A DSLR on my lap
May 20, 2009So In a few days I will be going away, away on a trip, a trip different like no other, a trip which I know will change my life forever, a make or break in my business. I feel like it is now or never, so I must go, it is a dream, a dream must be put to the test, must be lived out must try perhaps once, twice, a few times so there are no what if’s, no regrets, no doubts, no day dreaming but a pursue, a pursue towards living the good life, because we are on a path, we are constantly moving and one must decide if moving towards a dream or if staying stagnate, wondering around and life passing you by. Life has passed me by too much already, so many no’s, so much failure, so much frustration and I am ready for change, a year ago a client was given to me, and photography fell in my lap and I always say stripped me of my comfort zone and I am so happy and content and moving, moving forward. Is it in a snap of a finger? Not at all!!! I am a stay a home mom, running her business from home with two small kids who do not go to school, we are in a recession, I recently almost lost my home and am short selling, times are not easy but it has been a leap of faith where I believe God’s favor has started to change the ground around me and I know I must go on this trip.

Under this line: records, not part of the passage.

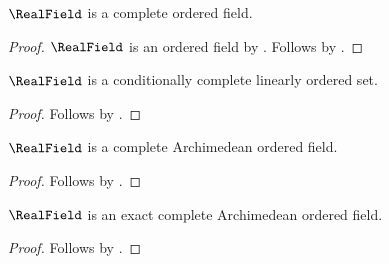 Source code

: \begin{theorem}\label{surreal_real_complete_ordered_field}
    $\RealField$ is a complete ordered field.
\end{theorem}
\begin{proof}
    $\RealField$ is an ordered field
        by .
    Follows by
        .
\end{proof}

\begin{theorem}\label{surreal_real_conditionally_complete_linear_order}
    $\RealField$ is a conditionally complete linearly ordered set.
\end{theorem}
\begin{proof}
    Follows by
        .
\end{proof}

\begin{theorem}\label{surreal_real_complete_archimedean_ordered_field}
    $\RealField$ is a complete Archimedean ordered field.
\end{theorem}
\begin{proof}
    Follows by
        .
\end{proof}

\begin{proposition}\label{surreal_real_field_is_exact}
    $\RealField$ is an exact complete Archimedean ordered field.
\end{proposition}
\begin{proof}
    Follows by
        .
\end{proof}
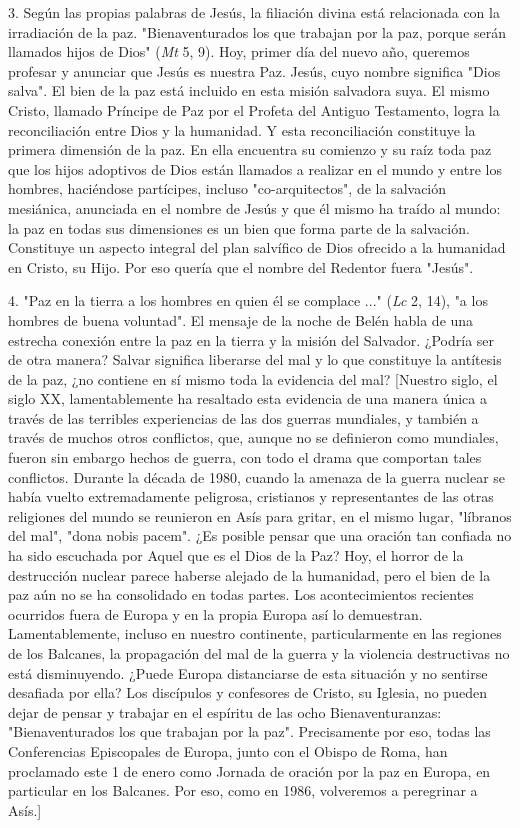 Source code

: \begin{body}
3. Según las propias palabras de Jesús, la filiación divina está
relacionada con la irradiación de la paz. "Bienaventurados los que
trabajan por la paz, porque serán llamados hijos de Dios" (\emph{Mt} 5,
9). Hoy, primer día del nuevo año, queremos profesar y anunciar que
Jesús es nuestra Paz. Jesús, cuyo nombre significa "Dios salva". El bien
de la paz está incluido en esta misión salvadora suya. El mismo Cristo,
llamado Príncipe de Paz por el Profeta del Antiguo Testamento, logra la
reconciliación entre Dios y la humanidad. Y esta reconciliación
constituye la primera dimensión de la paz. En ella encuentra su comienzo
y su raíz toda paz que los hijos adoptivos de Dios están llamados a
realizar en el mundo y entre los hombres, haciéndose partícipes, incluso
"co-arquitectos", de la salvación mesiánica, anunciada en el nombre de
Jesús y que él mismo ha traído al mundo: la paz en todas sus dimensiones
es un bien que forma parte de la salvación. Constituye un aspecto
integral del plan salvífico de Dios ofrecido a la humanidad en Cristo,
su Hijo. Por eso quería que el nombre del Redentor fuera "Jesús".

4. "Paz en la tierra a los hombres en quien él se complace ..."
(\emph{Lc} 2, 14), "a los hombres de buena voluntad". El mensaje de la
noche de Belén habla de una estrecha conexión entre la paz en la tierra
y la misión del Salvador. ¿Podría ser de otra manera? Salvar significa
liberarse del mal y lo que constituye la antítesis de la paz, ¿no
contiene en sí mismo toda la evidencia del mal? {[}Nuestro siglo, el
siglo XX, lamentablemente ha resaltado esta evidencia de una manera
única a través de las terribles experiencias de las dos guerras
mundiales, y también a través de muchos otros conflictos, que, aunque no
se definieron como mundiales, fueron sin embargo hechos de guerra, con
todo el drama que comportan tales conflictos. Durante la década de 1980,
cuando la amenaza de la guerra nuclear se había vuelto extremadamente
peligrosa, cristianos y representantes de las otras religiones del mundo
se reunieron en Asís para gritar, en el mismo lugar, "líbranos del mal",
"dona nobis pacem". ¿Es posible pensar que una oración tan confiada no
ha sido escuchada por Aquel que es el Dios de la Paz? Hoy, el horror de
la destrucción nuclear parece haberse alejado de la humanidad, pero el
bien de la paz aún no se ha consolidado en todas partes. Los
acontecimientos recientes ocurridos fuera de Europa y en la propia
Europa así lo demuestran. Lamentablemente, incluso en nuestro
continente, particularmente en las regiones de los Balcanes, la
propagación del mal de la guerra y la violencia destructivas no está
disminuyendo. ¿Puede Europa distanciarse de esta situación y no sentirse
desafiada por ella? Los discípulos y confesores de Cristo, su Iglesia,
no pueden dejar de pensar y trabajar en el espíritu de las ocho
Bienaventuranzas: "Bienaventurados los que trabajan por la paz".
Precisamente por eso, todas las Conferencias Episcopales de Europa,
junto con el Obispo de Roma, han proclamado este 1 de enero como Jornada
de oración por la paz en Europa, en particular en los Balcanes. Por eso,
como en 1986, volveremos a peregrinar a Asís.{]}


\end{body}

When I was 17 my first job ever was at JC Penny Portrait Studio, when I was hired I thought I would be a cashier so I show up on first day and they show me a small room with this machine and a clown around the machine which is supposed to calm the child. I thought to myself, wait a minute, I am the photographer, the cashier, the sales person, my by myself? I was not a happy camper whenever I would see those people lined up with coupons and kids running around til one winter storm Sunday where I was late cause all the roads were closed, I said I am done with this. And then 12 years later, this DSLR which I purchased on the day of the photo shoot fell in my life and I fell in love, in love with life, in love with a dream, in love with my family, in love with God and all His wonders. And now in a few days I will be an intern with Sarah Barlow and that in itself is God’s Law of attraction, another post to come but right now I am dealing with the little guilt of being a bit selfish and of leaving my boys and husband behind. I know they will be okay, it is only 11 days but had been spending lots of quality time and explaining that mommy is going on a trip and bringing them back a cowboy hat from Nashville, TN. Watch out Country Music! Do not worry I will not sing and I will have my DSLR but not on my lap on my face sucked in taking as many pictures and learning so much.